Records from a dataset
--- START ---

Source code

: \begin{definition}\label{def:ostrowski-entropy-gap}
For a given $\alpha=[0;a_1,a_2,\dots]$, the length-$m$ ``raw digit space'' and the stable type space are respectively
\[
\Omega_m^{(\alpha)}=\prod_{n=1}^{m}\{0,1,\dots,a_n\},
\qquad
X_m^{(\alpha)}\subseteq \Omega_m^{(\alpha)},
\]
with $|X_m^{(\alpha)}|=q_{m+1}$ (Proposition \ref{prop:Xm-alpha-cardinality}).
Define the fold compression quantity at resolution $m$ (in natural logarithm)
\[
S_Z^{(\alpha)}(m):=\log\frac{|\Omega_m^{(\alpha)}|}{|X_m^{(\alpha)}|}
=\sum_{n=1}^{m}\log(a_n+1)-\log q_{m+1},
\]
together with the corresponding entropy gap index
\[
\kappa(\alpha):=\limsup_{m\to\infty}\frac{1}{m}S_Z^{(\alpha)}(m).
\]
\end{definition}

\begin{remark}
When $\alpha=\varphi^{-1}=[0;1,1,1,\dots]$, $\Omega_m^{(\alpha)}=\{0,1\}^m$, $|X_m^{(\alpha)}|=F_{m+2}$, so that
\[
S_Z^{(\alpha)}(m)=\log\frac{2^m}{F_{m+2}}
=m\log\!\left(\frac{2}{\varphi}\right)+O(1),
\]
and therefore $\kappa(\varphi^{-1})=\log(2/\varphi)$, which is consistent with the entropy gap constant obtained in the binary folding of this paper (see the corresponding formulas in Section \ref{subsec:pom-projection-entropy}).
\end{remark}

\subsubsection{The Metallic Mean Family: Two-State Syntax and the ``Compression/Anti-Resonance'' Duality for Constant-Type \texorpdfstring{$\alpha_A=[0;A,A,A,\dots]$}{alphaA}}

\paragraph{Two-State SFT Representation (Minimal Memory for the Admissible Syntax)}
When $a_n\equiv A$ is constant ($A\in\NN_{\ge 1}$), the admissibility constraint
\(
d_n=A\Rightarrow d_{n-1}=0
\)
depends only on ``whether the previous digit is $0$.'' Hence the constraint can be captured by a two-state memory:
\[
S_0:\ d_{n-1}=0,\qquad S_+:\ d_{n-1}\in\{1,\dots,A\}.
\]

--- END ---
--- START ---

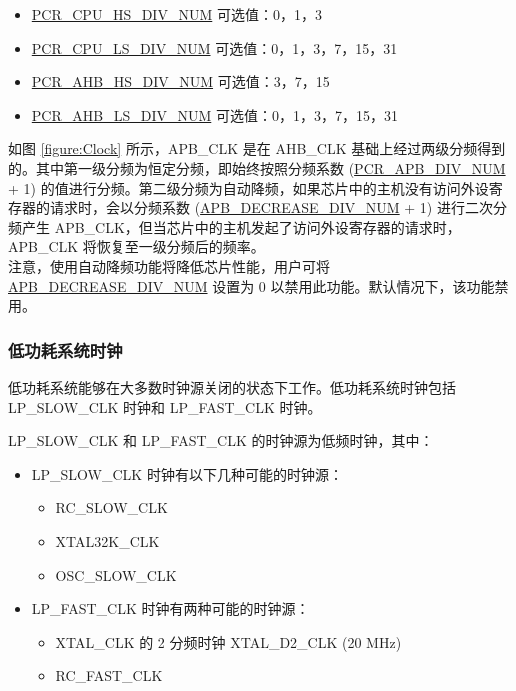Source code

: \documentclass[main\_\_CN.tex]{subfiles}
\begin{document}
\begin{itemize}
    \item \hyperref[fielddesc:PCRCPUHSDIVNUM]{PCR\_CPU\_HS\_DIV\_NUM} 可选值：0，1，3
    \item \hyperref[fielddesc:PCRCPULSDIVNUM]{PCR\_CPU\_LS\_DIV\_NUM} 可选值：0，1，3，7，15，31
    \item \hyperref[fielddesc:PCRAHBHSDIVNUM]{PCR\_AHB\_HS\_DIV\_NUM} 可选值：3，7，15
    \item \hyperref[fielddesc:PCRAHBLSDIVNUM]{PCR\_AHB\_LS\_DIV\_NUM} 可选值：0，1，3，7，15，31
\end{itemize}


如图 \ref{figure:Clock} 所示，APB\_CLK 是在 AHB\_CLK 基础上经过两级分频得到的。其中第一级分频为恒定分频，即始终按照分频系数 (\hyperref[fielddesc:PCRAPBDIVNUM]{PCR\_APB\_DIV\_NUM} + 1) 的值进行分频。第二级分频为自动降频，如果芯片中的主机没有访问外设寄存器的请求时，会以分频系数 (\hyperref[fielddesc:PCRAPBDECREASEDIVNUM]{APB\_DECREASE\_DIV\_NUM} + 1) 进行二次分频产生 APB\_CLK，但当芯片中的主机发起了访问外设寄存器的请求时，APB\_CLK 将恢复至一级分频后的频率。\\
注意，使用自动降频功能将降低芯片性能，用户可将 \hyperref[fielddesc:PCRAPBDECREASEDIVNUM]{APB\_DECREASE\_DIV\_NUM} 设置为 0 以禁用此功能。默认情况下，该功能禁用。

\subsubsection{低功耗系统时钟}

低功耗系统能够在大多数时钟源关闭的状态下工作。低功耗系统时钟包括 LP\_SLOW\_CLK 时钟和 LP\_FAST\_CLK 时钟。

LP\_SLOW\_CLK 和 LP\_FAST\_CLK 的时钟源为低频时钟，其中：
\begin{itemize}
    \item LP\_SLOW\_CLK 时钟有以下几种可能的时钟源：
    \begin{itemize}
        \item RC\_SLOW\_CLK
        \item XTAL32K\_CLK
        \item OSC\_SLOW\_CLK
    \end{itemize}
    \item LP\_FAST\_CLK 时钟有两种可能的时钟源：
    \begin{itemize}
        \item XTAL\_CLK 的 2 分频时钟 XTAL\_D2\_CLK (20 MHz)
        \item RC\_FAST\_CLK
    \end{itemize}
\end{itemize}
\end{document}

--- END ---
--- START ---

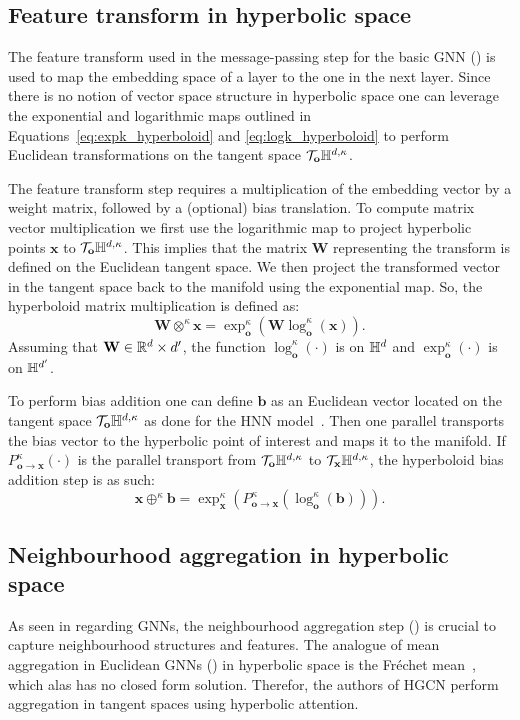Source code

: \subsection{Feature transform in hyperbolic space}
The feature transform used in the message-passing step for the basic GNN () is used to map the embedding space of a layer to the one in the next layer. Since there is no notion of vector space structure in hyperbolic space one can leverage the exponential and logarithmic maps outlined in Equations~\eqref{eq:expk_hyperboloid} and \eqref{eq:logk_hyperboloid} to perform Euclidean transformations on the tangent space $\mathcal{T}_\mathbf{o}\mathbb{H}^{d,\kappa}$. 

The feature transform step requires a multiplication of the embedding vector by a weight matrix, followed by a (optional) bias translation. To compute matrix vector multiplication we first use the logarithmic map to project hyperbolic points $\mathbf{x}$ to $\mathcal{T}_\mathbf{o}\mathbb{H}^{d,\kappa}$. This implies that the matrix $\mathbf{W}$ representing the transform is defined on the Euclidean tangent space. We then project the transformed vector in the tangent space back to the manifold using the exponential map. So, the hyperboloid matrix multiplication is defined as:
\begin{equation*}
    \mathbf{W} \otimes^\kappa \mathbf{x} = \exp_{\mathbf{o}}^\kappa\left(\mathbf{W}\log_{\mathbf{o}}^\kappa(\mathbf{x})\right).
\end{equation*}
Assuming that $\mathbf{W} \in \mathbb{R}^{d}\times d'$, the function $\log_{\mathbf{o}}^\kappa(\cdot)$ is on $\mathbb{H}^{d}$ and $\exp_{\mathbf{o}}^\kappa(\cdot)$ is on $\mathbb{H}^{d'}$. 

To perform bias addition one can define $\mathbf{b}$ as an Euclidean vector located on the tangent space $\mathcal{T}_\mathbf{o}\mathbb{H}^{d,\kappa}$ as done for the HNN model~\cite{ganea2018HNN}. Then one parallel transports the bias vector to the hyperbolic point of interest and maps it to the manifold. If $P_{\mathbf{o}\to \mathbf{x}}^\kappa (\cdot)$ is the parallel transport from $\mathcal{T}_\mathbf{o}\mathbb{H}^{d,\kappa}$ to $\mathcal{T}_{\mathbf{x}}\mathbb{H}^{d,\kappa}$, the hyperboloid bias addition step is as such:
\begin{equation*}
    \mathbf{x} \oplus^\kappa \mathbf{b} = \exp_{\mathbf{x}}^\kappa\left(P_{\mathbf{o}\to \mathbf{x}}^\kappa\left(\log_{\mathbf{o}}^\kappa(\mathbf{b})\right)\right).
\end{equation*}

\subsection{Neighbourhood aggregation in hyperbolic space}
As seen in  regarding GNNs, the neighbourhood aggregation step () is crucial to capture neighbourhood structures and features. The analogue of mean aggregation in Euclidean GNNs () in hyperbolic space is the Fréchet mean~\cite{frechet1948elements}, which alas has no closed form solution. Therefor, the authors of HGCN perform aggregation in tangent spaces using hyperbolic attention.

--- END ---

- Work request
Which lines of the data include the string "left"? Find them and copy each one.

- Exercise response
=m\log\!\left(\frac{2}{\varphi}\right)+O(1),
    \mathbf{W} \otimes^\kappa \mathbf{x} = \exp_{\mathbf{o}}^\kappa\left(\mathbf{W}\log_{\mathbf{o}}^\kappa(\mathbf{x})\right).
    \mathbf{x} \oplus^\kappa \mathbf{b} = \exp_{\mathbf{x}}^\kappa\left(P_{\mathbf{o}\to \mathbf{x}}^\kappa\left(\log_{\mathbf{o}}^\kappa(\mathbf{b})\right)\right).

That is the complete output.